(Records contained in a dataset)

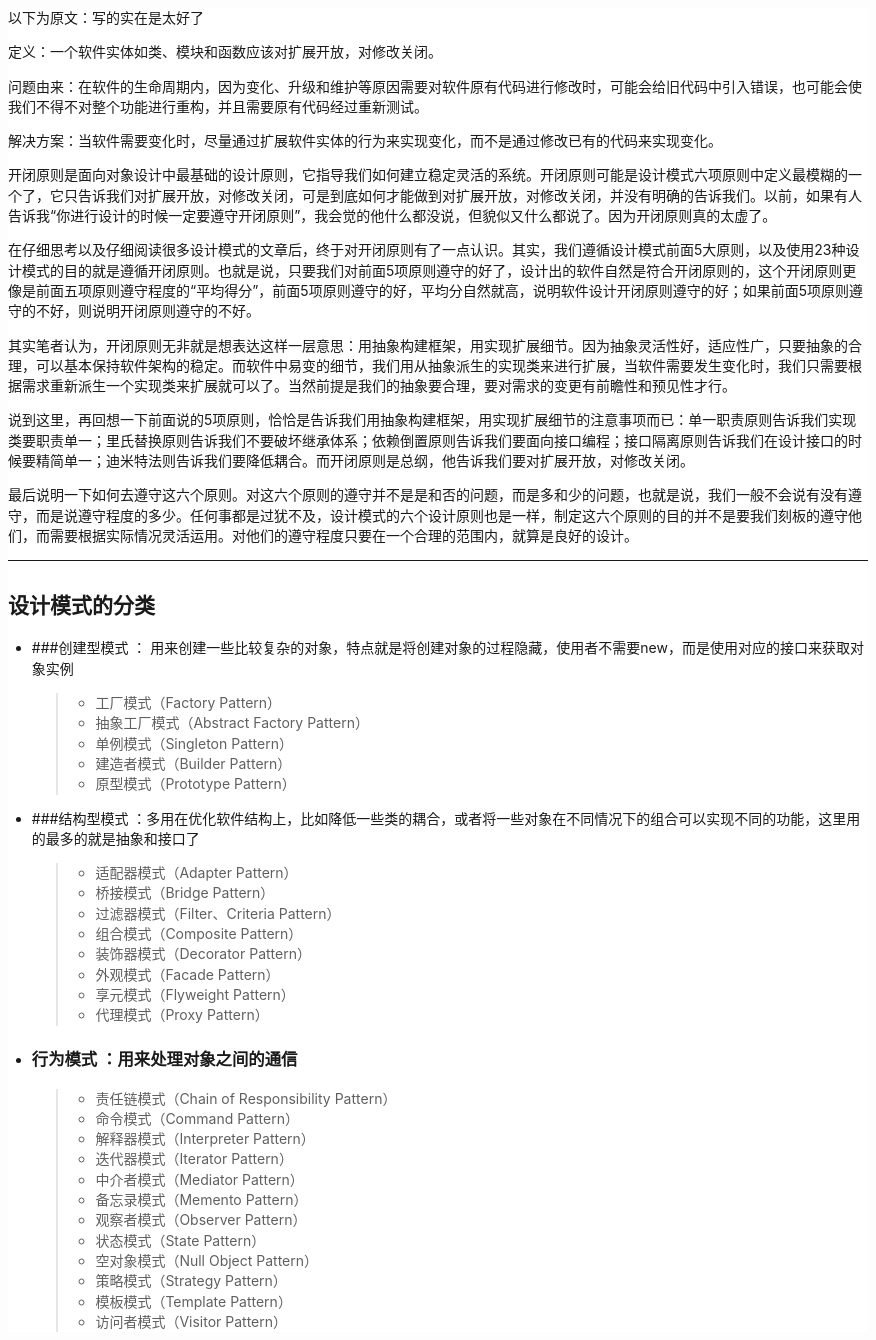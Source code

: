 以下为原文：写的实在是太好了

定义：一个软件实体如类、模块和函数应该对扩展开放，对修改关闭。

问题由来：在软件的生命周期内，因为变化、升级和维护等原因需要对软件原有代码进行修改时，可能会给旧代码中引入错误，也可能会使我们不得不对整个功能进行重构，并且需要原有代码经过重新测试。

解决方案：当软件需要变化时，尽量通过扩展软件实体的行为来实现变化，而不是通过修改已有的代码来实现变化。

开闭原则是面向对象设计中最基础的设计原则，它指导我们如何建立稳定灵活的系统。开闭原则可能是设计模式六项原则中定义最模糊的一个了，它只告诉我们对扩展开放，对修改关闭，可是到底如何才能做到对扩展开放，对修改关闭，并没有明确的告诉我们。以前，如果有人告诉我“你进行设计的时候一定要遵守开闭原则”，我会觉的他什么都没说，但貌似又什么都说了。因为开闭原则真的太虚了。

在仔细思考以及仔细阅读很多设计模式的文章后，终于对开闭原则有了一点认识。其实，我们遵循设计模式前面5大原则，以及使用23种设计模式的目的就是遵循开闭原则。也就是说，只要我们对前面5项原则遵守的好了，设计出的软件自然是符合开闭原则的，这个开闭原则更像是前面五项原则遵守程度的“平均得分”，前面5项原则遵守的好，平均分自然就高，说明软件设计开闭原则遵守的好；如果前面5项原则遵守的不好，则说明开闭原则遵守的不好。

其实笔者认为，开闭原则无非就是想表达这样一层意思：用抽象构建框架，用实现扩展细节。因为抽象灵活性好，适应性广，只要抽象的合理，可以基本保持软件架构的稳定。而软件中易变的细节，我们用从抽象派生的实现类来进行扩展，当软件需要发生变化时，我们只需要根据需求重新派生一个实现类来扩展就可以了。当然前提是我们的抽象要合理，要对需求的变更有前瞻性和预见性才行。

说到这里，再回想一下前面说的5项原则，恰恰是告诉我们用抽象构建框架，用实现扩展细节的注意事项而已：单一职责原则告诉我们实现类要职责单一；里氏替换原则告诉我们不要破坏继承体系；依赖倒置原则告诉我们要面向接口编程；接口隔离原则告诉我们在设计接口的时候要精简单一；迪米特法则告诉我们要降低耦合。而开闭原则是总纲，他告诉我们要对扩展开放，对修改关闭。

最后说明一下如何去遵守这六个原则。对这六个原则的遵守并不是是和否的问题，而是多和少的问题，也就是说，我们一般不会说有没有遵守，而是说遵守程度的多少。任何事都是过犹不及，设计模式的六个设计原则也是一样，制定这六个原则的目的并不是要我们刻板的遵守他们，而需要根据实际情况灵活运用。对他们的遵守程度只要在一个合理的范围内，就算是良好的设计。

---

## 设计模式的分类

+ ###创建型模式   ： 用来创建一些比较复杂的对象，特点就是将创建对象的过程隐藏，使用者不需要new，而是使用对应的接口来获取对象实例

  > + 工厂模式（Factory Pattern）
  > + 抽象工厂模式（Abstract Factory Pattern）
  > + 单例模式（Singleton Pattern）
  > + 建造者模式（Builder Pattern）
  > + 原型模式（Prototype Pattern）

+ ###结构型模式   ：多用在优化软件结构上，比如降低一些类的耦合，或者将一些对象在不同情况下的组合可以实现不同的功能，这里用的最多的就是抽象和接口了

  > - 适配器模式（Adapter Pattern）
  > - 桥接模式（Bridge Pattern）
  > - 过滤器模式（Filter、Criteria Pattern）
  > - 组合模式（Composite Pattern）
  > - 装饰器模式（Decorator Pattern）
  > - 外观模式（Facade Pattern）
  > - 享元模式（Flyweight Pattern）
  > - 代理模式（Proxy Pattern）

+ ### 行为模式  ：用来处理对象之间的通信

  > - 责任链模式（Chain of Responsibility Pattern）
  > - 命令模式（Command Pattern）
  > - 解释器模式（Interpreter Pattern）
  > - 迭代器模式（Iterator Pattern）
  > - 中介者模式（Mediator Pattern）
  > - 备忘录模式（Memento Pattern）
  > - 观察者模式（Observer Pattern）
  > - 状态模式（State Pattern）
  > - 空对象模式（Null Object Pattern）
  > - 策略模式（Strategy Pattern）
  > - 模板模式（Template Pattern）
  > - 访问者模式（Visitor Pattern）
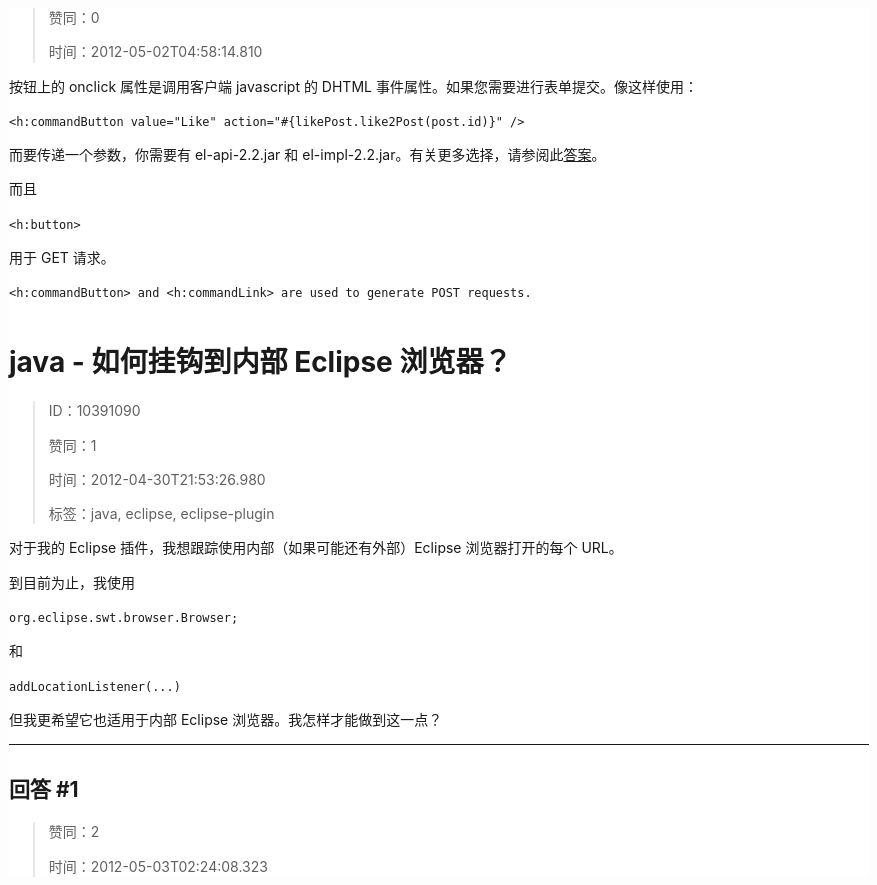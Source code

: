 > 赞同：0
> 
> 时间：2012-05-02T04:58:14.810

按钮上的 onclick 属性是调用客户端 javascript 的 DHTML 事件属性。如果您需要进行表单提交。像这样使用：

```
<h:commandButton value="Like" action="#{likePost.like2Post(post.id)}" /> 
```

而要传递一个参数，你需要有 el-api-2.2.jar 和 el-impl-2.2.jar。有关更多选择，请参阅此[答案](https://stackoverflow.com/questions/3599948/jsf2-action-parameter)。

而且

```
<h:button> 
```

用于 GET 请求。

```
<h:commandButton> and <h:commandLink> are used to generate POST requests. 
```

# java - 如何挂钩到内部 Eclipse 浏览器？

> ID：10391090
> 
> 赞同：1
> 
> 时间：2012-04-30T21:53:26.980
> 
> 标签：java, eclipse, eclipse-plugin

对于我的 Eclipse 插件，我想跟踪使用内部（如果可能还有外部）Eclipse 浏览器打开的每个 URL。

到目前为止，我使用

```
org.eclipse.swt.browser.Browser; 
```

和

```
addLocationListener(...) 
```

但我更希望它也适用于内部 Eclipse 浏览器。我怎样才能做到这一点？

* * *

## 回答 #1

> 赞同：2
> 
> 时间：2012-05-03T02:24:08.323

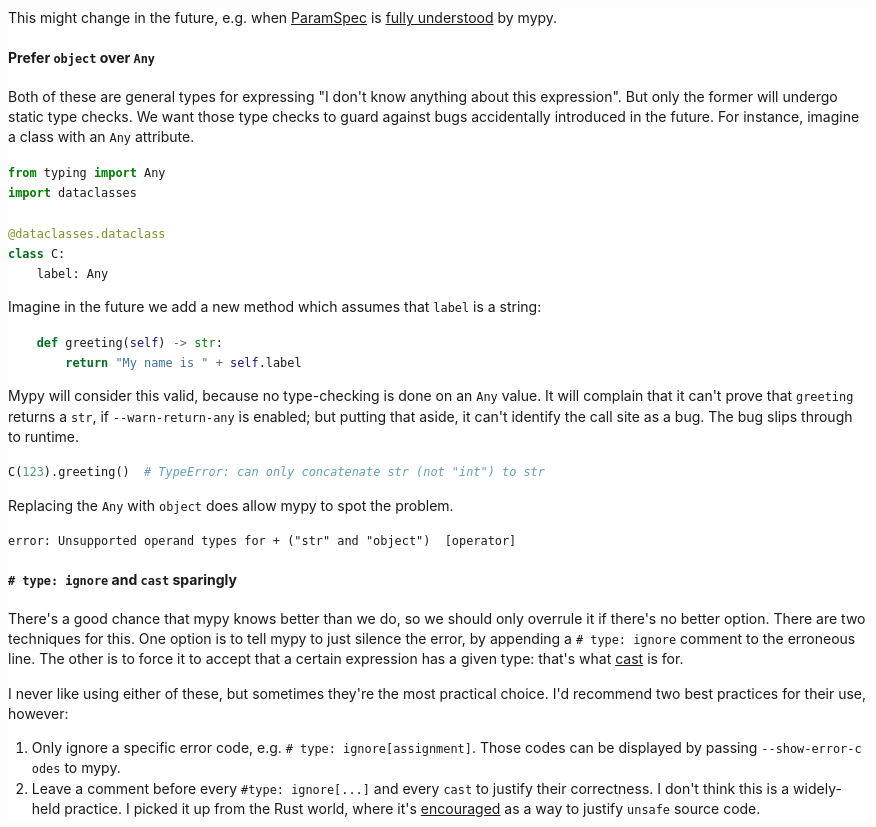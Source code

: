 This might change in the future, e.g. when [ParamSpec](https://docs.python.org/3/library/typing.html?highlight=paramspec#typing.ParamSpec) is [fully understood](https://github.com/python/mypy/issues/8645) by mypy.

#### Prefer `object` over `Any`

Both of these are general types for expressing "I don't know anything about this expression". But only the former will undergo static type checks. We want those type checks to guard against bugs accidentally introduced in the future. For instance, imagine a class with an `Any` attribute.

```python
from typing import Any
import dataclasses

@dataclasses.dataclass
class C:
    label: Any
```

Imagine in the future we add a new method which assumes that `label` is a string:

```python
    def greeting(self) -> str:
        return "My name is " + self.label
```

Mypy will consider this valid, because no type-checking is done on an `Any` value. It will complain that it can't prove that `greeting` returns a `str`, if `--warn-return-any` is enabled; but putting that aside, it can't identify the call site as a bug. The bug slips through to runtime.

```python
C(123).greeting()  # TypeError: can only concatenate str (not "int") to str
```

Replacing the `Any` with `object` does allow mypy to spot the problem.

```
error: Unsupported operand types for + ("str" and "object")  [operator]
```


#### `# type: ignore` and `cast` sparingly

There's a good chance that mypy knows better than we do, so we should only overrule it if there's no better option. There are two techniques for this. One option is to tell mypy to just silence the error, by appending a `# type: ignore` comment to the erroneous line. The other is to force it to accept that a certain expression has a given type: that's what [cast](https://docs.python.org/3/library/typing.html?highlight=paramspec#typing.cast) is for.

I never like using either of these, but sometimes they're the most practical choice. I'd recommend two best practices for their use, however:

1. Only ignore a specific error code, e.g. `# type: ignore[assignment]`.  Those codes can be displayed by passing `--show-error-codes` to mypy.
2. Leave a comment before every `#type: ignore[...]` and every `cast` to justify their correctness. I don't think this is a widely-held practice. I picked it up from the Rust world, where it's [encouraged](https://rust-lang.github.io/api-guidelines/documentation.html#function-docs-include-error-panic-and-safety-considerations-c-failure) as a way to justify `unsafe` source code.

▸ **Work request**:
The expected output is every entry above, retyped exactly, with the pictures removed.

▸ **Solution to this problem**:
Source code

: 以下为原文：写的实在是太好了

定义：一个软件实体如类、模块和函数应该对扩展开放，对修改关闭。

问题由来：在软件的生命周期内，因为变化、升级和维护等原因需要对软件原有代码进行修改时，可能会给旧代码中引入错误，也可能会使我们不得不对整个功能进行重构，并且需要原有代码经过重新测试。

解决方案：当软件需要变化时，尽量通过扩展软件实体的行为来实现变化，而不是通过修改已有的代码来实现变化。

开闭原则是面向对象设计中最基础的设计原则，它指导我们如何建立稳定灵活的系统。开闭原则可能是设计模式六项原则中定义最模糊的一个了，它只告诉我们对扩展开放，对修改关闭，可是到底如何才能做到对扩展开放，对修改关闭，并没有明确的告诉我们。以前，如果有人告诉我“你进行设计的时候一定要遵守开闭原则”，我会觉的他什么都没说，但貌似又什么都说了。因为开闭原则真的太虚了。

在仔细思考以及仔细阅读很多设计模式的文章后，终于对开闭原则有了一点认识。其实，我们遵循设计模式前面5大原则，以及使用23种设计模式的目的就是遵循开闭原则。也就是说，只要我们对前面5项原则遵守的好了，设计出的软件自然是符合开闭原则的，这个开闭原则更像是前面五项原则遵守程度的“平均得分”，前面5项原则遵守的好，平均分自然就高，说明软件设计开闭原则遵守的好；如果前面5项原则遵守的不好，则说明开闭原则遵守的不好。

其实笔者认为，开闭原则无非就是想表达这样一层意思：用抽象构建框架，用实现扩展细节。因为抽象灵活性好，适应性广，只要抽象的合理，可以基本保持软件架构的稳定。而软件中易变的细节，我们用从抽象派生的实现类来进行扩展，当软件需要发生变化时，我们只需要根据需求重新派生一个实现类来扩展就可以了。当然前提是我们的抽象要合理，要对需求的变更有前瞻性和预见性才行。

说到这里，再回想一下前面说的5项原则，恰恰是告诉我们用抽象构建框架，用实现扩展细节的注意事项而已：单一职责原则告诉我们实现类要职责单一；里氏替换原则告诉我们不要破坏继承体系；依赖倒置原则告诉我们要面向接口编程；接口隔离原则告诉我们在设计接口的时候要精简单一；迪米特法则告诉我们要降低耦合。而开闭原则是总纲，他告诉我们要对扩展开放，对修改关闭。

最后说明一下如何去遵守这六个原则。对这六个原则的遵守并不是是和否的问题，而是多和少的问题，也就是说，我们一般不会说有没有遵守，而是说遵守程度的多少。任何事都是过犹不及，设计模式的六个设计原则也是一样，制定这六个原则的目的并不是要我们刻板的遵守他们，而需要根据实际情况灵活运用。对他们的遵守程度只要在一个合理的范围内，就算是良好的设计。

---

## 设计模式的分类

+ ###创建型模式   ： 用来创建一些比较复杂的对象，特点就是将创建对象的过程隐藏，使用者不需要new，而是使用对应的接口来获取对象实例

  > + 工厂模式（Factory Pattern）
  > + 抽象工厂模式（Abstract Factory Pattern）
  > + 单例模式（Singleton Pattern）
  > + 建造者模式（Builder Pattern）
  > + 原型模式（Prototype Pattern）

+ ###结构型模式   ：多用在优化软件结构上，比如降低一些类的耦合，或者将一些对象在不同情况下的组合可以实现不同的功能，这里用的最多的就是抽象和接口了

  > - 适配器模式（Adapter Pattern）
  > - 桥接模式（Bridge Pattern）
  > - 过滤器模式（Filter、Criteria Pattern）
  > - 组合模式（Composite Pattern）
  > - 装饰器模式（Decorator Pattern）
  > - 外观模式（Facade Pattern）
  > - 享元模式（Flyweight Pattern）
  > - 代理模式（Proxy Pattern）

+ ### 行为模式  ：用来处理对象之间的通信

  > - 责任链模式（Chain of Responsibility Pattern）
  > - 命令模式（Command Pattern）
  > - 解释器模式（Interpreter Pattern）
  > - 迭代器模式（Iterator Pattern）
  > - 中介者模式（Mediator Pattern）
  > - 备忘录模式（Memento Pattern）
  > - 观察者模式（Observer Pattern）
  > - 状态模式（State Pattern）
  > - 空对象模式（Null Object Pattern）
  > - 策略模式（Strategy Pattern）
  > - 模板模式（Template Pattern）
  > - 访问者模式（Visitor Pattern）
Source code

: > 赞同：0
> 
> 时间：2012-05-02T04:58:14.810

按钮上的 onclick 属性是调用客户端 javascript 的 DHTML 事件属性。如果您需要进行表单提交。像这样使用：

```
<h:commandButton value="Like" action="#{likePost.like2Post(post.id)}" /> 
```

而要传递一个参数，你需要有 el-api-2.2.jar 和 el-impl-2.2.jar。有关更多选择，请参阅此[答案](https://stackoverflow.com/questions/3599948/jsf2-action-parameter)。

而且

```
<h:button> 
```

用于 GET 请求。

```
<h:commandButton> and <h:commandLink> are used to generate POST requests. 
```

# java - 如何挂钩到内部 Eclipse 浏览器？

> ID：10391090
> 
> 赞同：1
> 
> 时间：2012-04-30T21:53:26.980
> 
> 标签：java, eclipse, eclipse-plugin

对于我的 Eclipse 插件，我想跟踪使用内部（如果可能还有外部）Eclipse 浏览器打开的每个 URL。

到目前为止，我使用

```
org.eclipse.swt.browser.Browser; 
```

和

```
addLocationListener(...) 
```

但我更希望它也适用于内部 Eclipse 浏览器。我怎样才能做到这一点？

* * *

## 回答 #1

> 赞同：2
> 
> 时间：2012-05-03T02:24:08.323

Source code

: This might change in the future, e.g. when [ParamSpec](https://docs.python.org/3/library/typing.html?highlight=paramspec#typing.ParamSpec) is [fully understood](https://github.com/python/mypy/issues/8645) by mypy.

#### Prefer `object` over `Any`

Both of these are general types for expressing "I don't know anything about this expression". But only the former will undergo static type checks. We want those type checks to guard against bugs accidentally introduced in the future. For instance, imagine a class with an `Any` attribute.

```python
from typing import Any
import dataclasses

@dataclasses.dataclass
class C:
    label: Any
```

Imagine in the future we add a new method which assumes that `label` is a string:

```python
    def greeting(self) -> str:
        return "My name is " + self.label
```

Mypy will consider this valid, because no type-checking is done on an `Any` value. It will complain that it can't prove that `greeting` returns a `str`, if `--warn-return-any` is enabled; but putting that aside, it can't identify the call site as a bug. The bug slips through to runtime.

```python
C(123).greeting()  # TypeError: can only concatenate str (not "int") to str
```

Replacing the `Any` with `object` does allow mypy to spot the problem.

```
error: Unsupported operand types for + ("str" and "object")  [operator]
```


#### `# type: ignore` and `cast` sparingly

There's a good chance that mypy knows better than we do, so we should only overrule it if there's no better option. There are two techniques for this. One option is to tell mypy to just silence the error, by appending a `# type: ignore` comment to the erroneous line. The other is to force it to accept that a certain expression has a given type: that's what [cast](https://docs.python.org/3/library/typing.html?highlight=paramspec#typing.cast) is for.

I never like using either of these, but sometimes they're the most practical choice. I'd recommend two best practices for their use, however:

1. Only ignore a specific error code, e.g. `# type: ignore[assignment]`.  Those codes can be displayed by passing `--show-error-codes` to mypy.
2. Leave a comment before every `#type: ignore[...]` and every `cast` to justify their correctness. I don't think this is a widely-held practice. I picked it up from the Rust world, where it's [encouraged](https://rust-lang.github.io/api-guidelines/documentation.html#function-docs-include-error-panic-and-safety-considerations-c-failure) as a way to justify `unsafe` source code.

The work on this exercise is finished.